Instruction for the entries that follow: retype exactly the lines from the line with "plusieurs semaines avant" to the line with "Avez-vous trouvé quelque", both included, and omit all others.

Items from a dataset
········

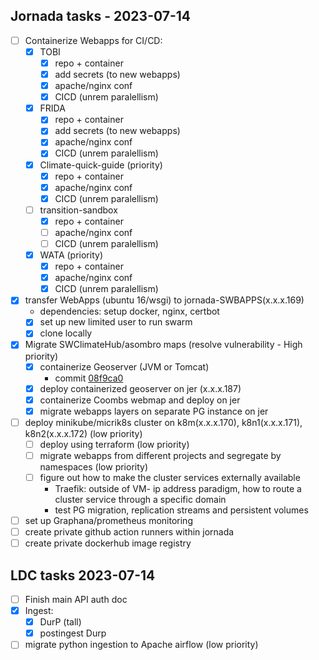 ## Jornada tasks -  2023-07-14

  - [ ] Containerize Webapps for CI/CD:
    - [x] TOBI 
      - [x] repo + container
      - [x] add secrets (to new webapps)
      - [x] apache/nginx conf
      - [x] CICD (unrem paralellism)
    - [x] FRIDA 
      - [x] repo + container
      - [x] add secrets (to new webapps)
      - [x] apache/nginx conf
      - [x] CICD (unrem paralellism)
    - [x] Climate-quick-guide (priority)
      - [x] repo + container
      - [x] apache/nginx conf
      - [x] CICD (unrem paralellism)
    - [ ] transition-sandbox
      - [x] repo + container
      - [ ] apache/nginx conf
      - [ ] CICD (unrem paralellism)
    - [x] WATA (priority)
      - [x] repo + container
      - [x] apache/nginx conf
      - [x] CICD (unrem paralellism)

  - [x] transfer WebApps (ubuntu 16/wsgi) to jornada-SWBAPPS(x.x.x.169)
    - dependencies: setup docker, nginx, certbot
    - [x] set up new limited user to run swarm
    - [x] clone locally

  - [x] Migrate SWClimateHub/asombro maps (resolve vulnerability - High priority)
    - [x] containerize Geoserver (JVM or Tomcat)
      - commit [08f9ca0](https://github.com/krstphrrr/geoserver-port/commit/08f9ca0065755404d145be167678da8307ca27ce)
    - [x] deploy containerized geoserver on jer (x.x.x.187)
    - [x] containerize Coombs webmap and deploy on jer
    - [x] migrate webapps layers on separate PG instance on jer

  - [ ] deploy minikube/micrik8s cluster on k8m(x.x.x.170), k8n1(x.x.x.171), k8n2(x.x.x.172) (low priority)
    - [ ] deploy using terraform (low priority)
    - [ ] migrate webapps from different projects and segregate by namespaces (low priority)
    - [ ] figure out how to make the cluster services externally available 
      - Traefik: outside of VM- ip address paradigm, how to route a cluster service through a specific domain 
      - test PG migration, replication streams and persistent volumes

  - [ ] set up Graphana/prometheus monitoring
  - [ ] create private github action runners within jornada
  - [ ] create private dockerhub image registry

## LDC tasks 2023-07-14
  - [ ] Finish main API auth doc 
  - [x] Ingest: 
    - [x] DurP (tall)
    - [x] postingest Durp
  - [ ] migrate python ingestion to Apache airflow (low priority)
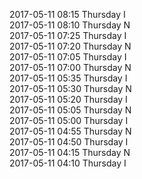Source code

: 2017-05-11 08:15 Thursday  I  
2017-05-11 08:10 Thursday  N  
2017-05-11 07:25 Thursday  I  
2017-05-11 07:20 Thursday  N  
2017-05-11 07:05 Thursday  I  
2017-05-11 07:00 Thursday  N  
2017-05-11 05:35 Thursday  I  
2017-05-11 05:30 Thursday  N  
2017-05-11 05:20 Thursday  I  
2017-05-11 05:05 Thursday  N  
2017-05-11 05:00 Thursday  I  
2017-05-11 04:55 Thursday  N  
2017-05-11 04:50 Thursday  I  
2017-05-11 04:15 Thursday  N  
2017-05-11 04:10 Thursday  I  
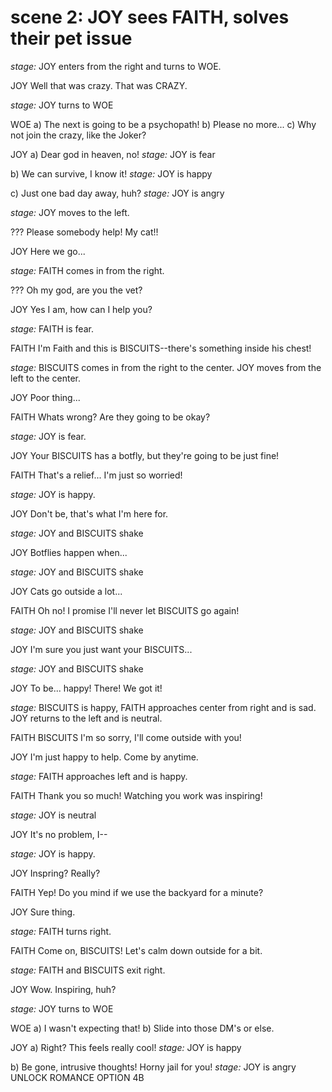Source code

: # scene 2: JOY sees FAITH, solves their pet issue

*stage:* JOY enters from the right and turns to WOE.

JOY
Well that was crazy. That was CRAZY.

*stage:* JOY turns to WOE

WOE
a) The next is going to be a psychopath!
b) Please no more...
c) Why not join the crazy, like the Joker?

JOY
a) Dear god in heaven, no!
    *stage:* JOY is fear


b) We can survive, I know it!
    *stage:* JOY is happy


c) Just one bad day away, huh?
    *stage:* JOY is angry

*stage:* JOY moves to the left.

???
Please somebody help! My cat!!

JOY
Here we go...

*stage:* FAITH comes in from the right.

???
Oh my god, are you the vet?

JOY
Yes I am, how can I help you?

*stage:* FAITH is fear.

FAITH
I'm Faith and this is BISCUITS--there's something inside his chest!

*stage:* BISCUITS comes in from the right to the center. JOY moves from the left to the center.

JOY
Poor thing...

FAITH
Whats wrong? Are they going to be okay?

*stage:* JOY is fear.

JOY
Your BISCUITS has a botfly, but they're going to be just fine!

FAITH
That's a relief... I'm just so worried!

*stage:* JOY is happy.

JOY
Don't be, that's what I'm here for.

*stage:* JOY and BISCUITS shake

JOY
Botflies happen when...

*stage:* JOY and BISCUITS shake

JOY
Cats go outside a lot...

FAITH
Oh no! I promise I'll never let BISCUITS go again!

*stage:* JOY and BISCUITS shake

JOY
I'm sure you just want your BISCUITS...

*stage:* JOY and BISCUITS shake

JOY
To be... happy! There! We got it!

*stage:* BISCUITS is happy, FAITH approaches center from right and is sad. JOY returns to the left and is neutral.

FAITH
BISCUITS I'm so sorry, I'll come outside with you!

JOY
I'm just happy to help. Come by anytime.

*stage:* FAITH approaches left and is happy.

FAITH
Thank you so much! Watching you work was inspiring!

*stage:* JOY is neutral

JOY
It's no problem, I--

*stage:* JOY is happy.

JOY
Inspring? Really?

FAITH
Yep! Do you mind if we use the backyard for a minute?

JOY
Sure thing.

*stage:* FAITH turns right.

FAITH
Come on, BISCUITS! Let's calm down outside for a bit.

*stage:* FAITH and BISCUITS exit right.

JOY
Wow. Inspiring, huh?

*stage:* JOY turns to WOE

WOE
a) I wasn't expecting that!
b) Slide into those DM's or else.

JOY
a) Right? This feels really cool!
    *stage:* JOY is happy

b) Be gone, intrusive thoughts! Horny jail for you!
    *stage:* JOY is angry
    UNLOCK ROMANCE OPTION 4B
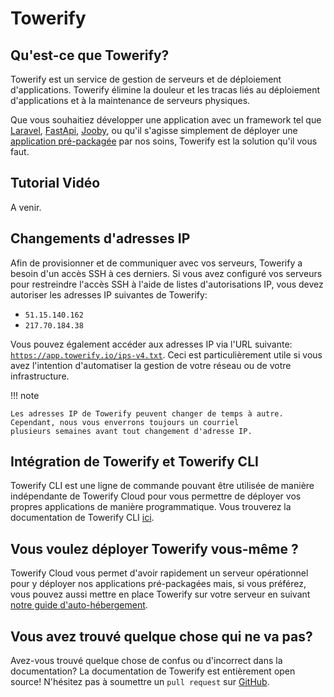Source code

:# Towerify

## Qu'est-ce que Towerify?

Towerify est un service de gestion de serveurs et de déploiement d'applications. Towerify élimine la douleur et les
tracas liés au déploiement d'applications et à la maintenance de serveurs physiques.

Que vous souhaitiez développer une application avec un framework tel que [Laravel](https://laravel.com/),
[FastApi](https://fastapi.tiangolo.com/), [Jooby](https://jooby.io/), ou qu'il s'agisse simplement de déployer une
[application pré-packagée](/cloud/catalog) par nos soins, Towerify est la solution qu'il vous faut.

## Tutorial Vidéo

A venir.

## Changements d'adresses IP

Afin de provisionner et de communiquer avec vos serveurs, Towerify a besoin d'un accès SSH à ces derniers. Si vous avez
configuré vos serveurs pour restreindre l'accès SSH à l'aide de listes d'autorisations IP, vous devez autoriser les
adresses IP suivantes de Towerify:

- `51.15.140.162`
- `217.70.184.38`

Vous pouvez également accéder aux adresses IP via l'URL
suivante: [`https://app.towerify.io/ips-v4.txt`](https://app.towerify.io/ips-v4.txt). Ceci est particulièrement utile si
vous avez l'intention d'automatiser la gestion de votre réseau ou de votre infrastructure.

!!! note

    Les adresses IP de Towerify peuvent changer de temps à autre. Cependant, nous vous enverrons toujours un courriel 
    plusieurs semaines avant tout changement d'adresse IP.

## Intégration de Towerify et Towerify CLI

Towerify CLI est une ligne de commande pouvant être utilisée de manière indépendante de Towerify Cloud pour vous
permettre de déployer vos propres applications de manière programmatique. Vous trouverez la documentation de Towerify
CLI [ici](/cli/getting-started/).

## Vous voulez déployer Towerify vous-même ?

Towerify Cloud vous permet d'avoir rapidement un serveur opérationnel pour y déployer nos applications pré-packagées
mais, si vous préférez, vous pouvez aussi mettre en place Towerify sur votre serveur en suivant 
[notre guide d'auto-hébergement](self-hosting.md).

## Vous avez trouvé quelque chose qui ne va pas?

Avez-vous trouvé quelque chose de confus ou d'incorrect dans la documentation? La documentation de Towerify est
entièrement open source! N'hésitez pas à soumettre un `pull request`
sur [GitHub](https://github.com/computablefacts/towerify-docs/tree/develop).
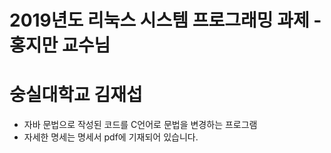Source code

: # 2019년도 리눅스 시스템 프로그래밍 과제 - 홍지만 교수님
# 숭실대학교 김재섭

* 자바 문법으로 작성된 코드를 C언어로 문법을 변경하는 프로그램
* 자세한 명세는 명세서 pdf에 기재되어 있습니다.


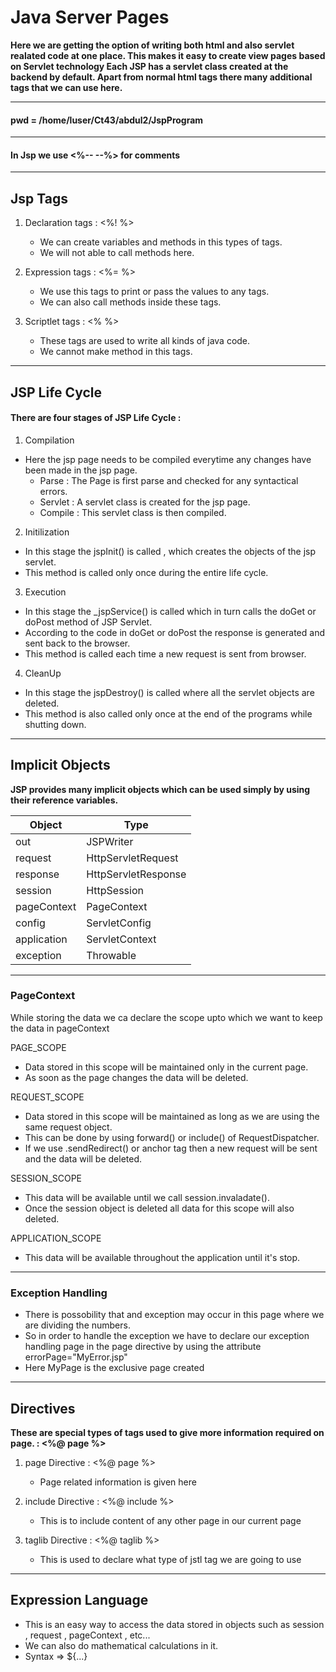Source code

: # Java Server Pages
**Here we are getting the option of writing both html and also servlet realated code at one place.
This makes it easy to create view pages based on Servlet technology
Each JSP has a servlet class created at the backend by default.
Apart from normal html tags there many additional tags that we can use here.**

---

#### pwd = /home/luser/Ct43/abdul2/JspProgram

---
#### In Jsp we use <%-- --%> for comments
---

## Jsp Tags

1. Declaration tags : <%! %>
    * We can create variables and methods in this types of tags.
    * We will not able to call methods here.

2. Expression tags : <%= %>
    * We use this tags to print or pass the values to any tags.
    * We can also call methods inside these tags.

3. Scriptlet tags : <% %>
    * These tags are used to write all kinds of java code.
    *  We cannot make method in this tags.

---

## JSP Life Cycle

#### There are four stages of JSP Life Cycle : 

1. Compilation 
- Here the jsp page needs to be compiled everytime any changes have been made in the jsp page.
    * Parse : The Page is first parse and checked for any syntactical errors.
    * Servlet : A servlet class is created for the jsp page.
    * Compile : This servlet class is then compiled.

2. Initilization
- In this stage the jspInit() is called , which creates the objects of the jsp servlet.
- This method is called only once during the entire life cycle.

3. Execution 
- In this stage the _jspService() is called which in turn calls the doGet or doPost method of JSP Servlet.
- According to the code in doGet or doPost the response is generated and sent back to the browser.
- This method is called each time a new request is sent from browser.

4. CleanUp
- In this stage the jspDestroy() is called where all the servlet objects are deleted.
- This method is also called only once at the end of the programs while shutting down.

---
## Implicit Objects

**JSP provides many implicit objects which can be used simply by using their reference variables.**

|Object|Type|
|------|----|
|out|JSPWriter|
|request|HttpServletRequest|
|response|HttpServletResponse|
|session|HttpSession|
|pageContext|PageContext|
|config|ServletConfig|
|application|ServletContext|
|exception|Throwable|
---

### PageContext

While storing the data we ca declare the scope upto which we want to keep the data in pageContext
	
PAGE_SCOPE
- Data stored in this scope will be maintained only in the current page.
- As soon as the page changes the data will be deleted.

REQUEST_SCOPE
- Data stored in this scope will be maintained as long as we are using the same request object.
- This can be done by using forward() or include() of RequestDispatcher.
- If we use .sendRedirect() or anchor tag then a new request will be sent and the data will be deleted.

SESSION_SCOPE
- This data will be available until we call session.invaladate().
- Once the session object is deleted all data for this scope will also deleted.

APPLICATION_SCOPE
- This data will be available throughout the application until it's stop.


---

### Exception Handling

- There is possobility that and exception may occur in this page where we are dividing the numbers.
- So in order to handle the exception we have to declare our exception handling page in the page directive by using the attribute errorPage="MyError.jsp"
- Here MyPage is the exclusive page created



---


## Directives
**These are special types of tags used to give more information required on page. : <%@ page %>**

1. page Directive : <%@ page %>
    * Page related information is given here

2. include Directive : <%@ include %>
    * This is to include content of any other page in our current page

3. taglib Directive : <%@ taglib %>
    * This is used to declare what type of jstl tag we are going to use

---
## Expression Language

* This is an easy way to access the data stored in objects such as session , request , pageContext , etc...
* We can also do mathematical calculations in it.
* Syntax => ${...}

········

Written solution ▸
    plusieurs semaines avant tout changement d'adresse IP.

## Intégration de Towerify et Towerify CLI

Towerify CLI est une ligne de commande pouvant être utilisée de manière indépendante de Towerify Cloud pour vous
permettre de déployer vos propres applications de manière programmatique. Vous trouverez la documentation de Towerify
CLI [ici](/cli/getting-started/).

## Vous voulez déployer Towerify vous-même ?

Towerify Cloud vous permet d'avoir rapidement un serveur opérationnel pour y déployer nos applications pré-packagées
mais, si vous préférez, vous pouvez aussi mettre en place Towerify sur votre serveur en suivant 
[notre guide d'auto-hébergement](self-hosting.md).

## Vous avez trouvé quelque chose qui ne va pas?

Avez-vous trouvé quelque chose de confus ou d'incorrect dans la documentation? La documentation de Towerify est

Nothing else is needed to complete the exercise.